どちらかというともったいながりなので、使わなくなったモノがあれこれ部屋に残っている。捨て方がよくわからないという理由もある。
一方で、中学生の頃に読んだ上大岡トメ『キッパリ!』に「使わないものを取って置いたらそれに家賃を費やしていることになる」というようなことが書いてあったのがなんか妙に記憶に残っているので、時々はモノを捨てるようにしている。
今日は服をたくさん捨てた。学生の頃のピーコートなんてさすがにもう着ないでしょ。体型も変わっているし。
そして、本も整理を始めた。これから引っ越しをするのだけれど、たぶん今より部屋が狭くなるから。

本を読むようになったのは大学生になってからだったけど、本棚が充実していることに満足するタイプだから、これまで10年以上にわたって買ってきた本はほとんど捨てずに、引っ越しするたびにちゃんと運んできた。
そんな本たちには、自分にとって影響力の大きなものもあれば、そうでないものもある。
影響された本、思い出深い本はやはり手元に置いておきたい。
で、かさばるし当面読まないであろう本は実家にでも送ろうかと思ったのだけれど、見ていくと「本当にもう二度と読まないだろうな」という本がたくさんある。
大学1~2年生の頃に浜田山や渋谷のブックオフで安く買った新書たちがそうなんだけど、とにかく数をこなすために読んだ本で、言ってしまえば特に得るところのなかった本だ。
今読むとまた考え方も変わっているから新しい発見もあるかもしれないけれど、特に読みたい本でもないし、売ったとしても「今更誰も買わないだろ」という気がする。
そういう本を、思い切って捨てることにした。

今後も本を買っていくとしたら、定期的にそういう処分をするのもいいかもしれないと思った。何でもかんでも残しておくんじゃなく、血肉にならなかった本は捨てていく。そうして幾度の入れ替えを経て熟成した本棚には、数十年後どんなラインナップが残っているのか。ちょっと楽しみだな。

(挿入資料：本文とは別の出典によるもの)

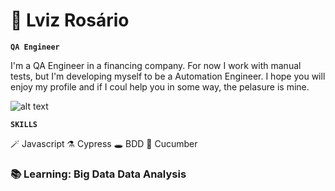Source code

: # 🦇 Lviz Rosário

**`QA Engineer`**

I'm a QA Engineer in a financing company. For now I work with manual tests, but I'm developing myself to be a Automation Engineer. I hope you will enjoy my profile and if I coul help you in some way, the pelasure is mine.

![alt text](https://imgur.com/0y0aYYt)


**`SKILLS`**

🪄 Javascript
⚗️ Cypress
🕳️ BDD
📃 Cucumber

<h3>
📚 Learning: 
 Big Data
 Data Analysis
</h3>
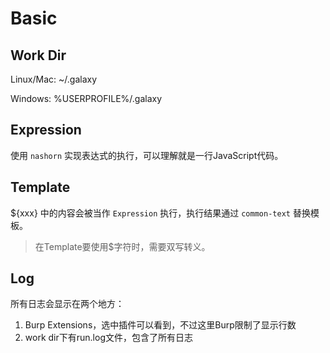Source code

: # Basic

## Work Dir

Linux/Mac: ~/.galaxy

Windows: %USERPROFILE%/.galaxy

## Expression

使用 `nashorn` 实现表达式的执行，可以理解就是一行JavaScript代码。

## Template

${xxx} 中的内容会被当作 `Expression` 执行，执行结果通过 `common-text` 替换模板。

> 在Template要使用$字符时，需要双写转义。

## Log

所有日志会显示在两个地方：

1. Burp Extensions，选中插件可以看到，不过这里Burp限制了显示行数
2. work dir下有run.log文件，包含了所有日志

捨てるのも決意がいるけど、「これは読み返すから残しておこう」というのも、単なる現状維持ではなく決意して選択したい。
しかし、ひとたび「捨てる」という選択肢ができると、なんかほとんど捨ててもいいような気がしてきてしまった。
いらないものはキッパリ捨ててしまうのが古本の流通、ひいては出版業界にとって健全な環境になっていったりしないだろうか。